● **EXERCISE DETAILS**:
Your answer should hold the data exactly as given, minus any picture.

● **GIVEN RECORDS**:
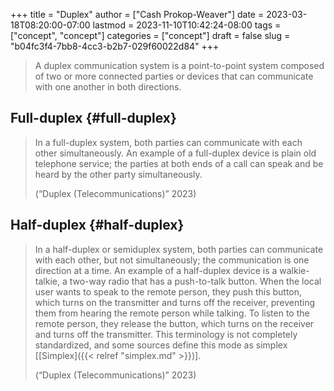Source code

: +++
title = "Duplex"
author = ["Cash Prokop-Weaver"]
date = 2023-03-18T08:20:00-07:00
lastmod = 2023-11-10T10:42:24-08:00
tags = ["concept", "concept"]
categories = ["concept"]
draft = false
slug = "b04fc3f4-7bb8-4cc3-b2b7-029f60022d84"
+++

> A duplex communication system is a point-to-point system composed of two or more connected parties or devices that can communicate with one another in both directions.


## Full-duplex {#full-duplex}

> In a full-duplex system, both parties can communicate with each other simultaneously. An example of a full-duplex device is plain old telephone service; the parties at both ends of a call can speak and be heard by the other party simultaneously.
>
> (“Duplex (Telecommunications)” 2023)


## Half-duplex {#half-duplex}

> In a half-duplex or semiduplex system, both parties can communicate with each other, but not simultaneously; the communication is one direction at a time. An example of a half-duplex device is a walkie-talkie, a two-way radio that has a push-to-talk button. When the local user wants to speak to the remote person, they push this button, which turns on the transmitter and turns off the receiver, preventing them from hearing the remote person while talking. To listen to the remote person, they release the button, which turns on the receiver and turns off the transmitter. This terminology is not completely standardized, and some sources define this mode as simplex [[Simplex]({{< relref "simplex.md" >}})].
>
> (“Duplex (Telecommunications)” 2023)
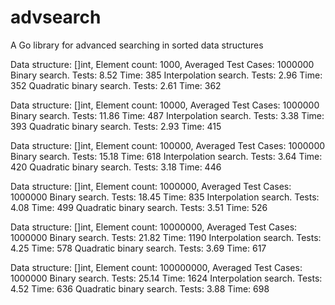 # advsearch
A Go library for advanced searching in sorted data structures






Data structure: []int, Element count: 1000, Averaged Test Cases: 1000000
Binary search.           Tests: 8.52    Time: 385
Interpolation search.    Tests: 2.96    Time: 352
Quadratic binary search. Tests: 2.61    Time: 362

Data structure: []int, Element count: 10000, Averaged Test Cases: 1000000
Binary search.           Tests: 11.86   Time: 487
Interpolation search.    Tests: 3.38    Time: 393
Quadratic binary search. Tests: 2.93    Time: 415

Data structure: []int, Element count: 100000, Averaged Test Cases: 1000000
Binary search.           Tests: 15.18   Time: 618
Interpolation search.    Tests: 3.64    Time: 420
Quadratic binary search. Tests: 3.18    Time: 446

Data structure: []int, Element count: 1000000, Averaged Test Cases: 1000000
Binary search.           Tests: 18.45   Time: 835
Interpolation search.    Tests: 4.08    Time: 499
Quadratic binary search. Tests: 3.51    Time: 526

Data structure: []int, Element count: 10000000, Averaged Test Cases: 1000000
Binary search.           Tests: 21.82   Time: 1190
Interpolation search.    Tests: 4.25    Time: 578
Quadratic binary search. Tests: 3.69    Time: 617

Data structure: []int, Element count: 100000000, Averaged Test Cases: 1000000
Binary search.           Tests: 25.14   Time: 1624
Interpolation search.    Tests: 4.52    Time: 636
Quadratic binary search. Tests: 3.88    Time: 698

● **WRITTEN ANSWER**:
Source code

: +++
title = "Duplex"
author = ["Cash Prokop-Weaver"]
date = 2023-03-18T08:20:00-07:00
lastmod = 2023-11-10T10:42:24-08:00
tags = ["concept", "concept"]
categories = ["concept"]
draft = false
slug = "b04fc3f4-7bb8-4cc3-b2b7-029f60022d84"
+++

> A duplex communication system is a point-to-point system composed of two or more connected parties or devices that can communicate with one another in both directions.


## Full-duplex {#full-duplex}

> In a full-duplex system, both parties can communicate with each other simultaneously. An example of a full-duplex device is plain old telephone service; the parties at both ends of a call can speak and be heard by the other party simultaneously.
>
> (“Duplex (Telecommunications)” 2023)


## Half-duplex {#half-duplex}

> In a half-duplex or semiduplex system, both parties can communicate with each other, but not simultaneously; the communication is one direction at a time. An example of a half-duplex device is a walkie-talkie, a two-way radio that has a push-to-talk button. When the local user wants to speak to the remote person, they push this button, which turns on the transmitter and turns off the receiver, preventing them from hearing the remote person while talking. To listen to the remote person, they release the button, which turns on the receiver and turns off the transmitter. This terminology is not completely standardized, and some sources define this mode as simplex [[Simplex]({{< relref "simplex.md" >}})].
>
> (“Duplex (Telecommunications)” 2023)
 # advsearch
A Go library for advanced searching in sorted data structures






Data structure: []int, Element count: 1000, Averaged Test Cases: 1000000
Binary search.           Tests: 8.52    Time: 385
Interpolation search.    Tests: 2.96    Time: 352
Quadratic binary search. Tests: 2.61    Time: 362

Data structure: []int, Element count: 10000, Averaged Test Cases: 1000000
Binary search.           Tests: 11.86   Time: 487
Interpolation search.    Tests: 3.38    Time: 393
Quadratic binary search. Tests: 2.93    Time: 415

Data structure: []int, Element count: 100000, Averaged Test Cases: 1000000
Binary search.           Tests: 15.18   Time: 618
Interpolation search.    Tests: 3.64    Time: 420
Quadratic binary search. Tests: 3.18    Time: 446

Data structure: []int, Element count: 1000000, Averaged Test Cases: 1000000
Binary search.           Tests: 18.45   Time: 835
Interpolation search.    Tests: 4.08    Time: 499
Quadratic binary search. Tests: 3.51    Time: 526

Data structure: []int, Element count: 10000000, Averaged Test Cases: 1000000
Binary search.           Tests: 21.82   Time: 1190
Interpolation search.    Tests: 4.25    Time: 578
Quadratic binary search. Tests: 3.69    Time: 617

Data structure: []int, Element count: 100000000, Averaged Test Cases: 1000000
Binary search.           Tests: 25.14   Time: 1624
Interpolation search.    Tests: 4.52    Time: 636
Quadratic binary search. Tests: 3.88    Time: 698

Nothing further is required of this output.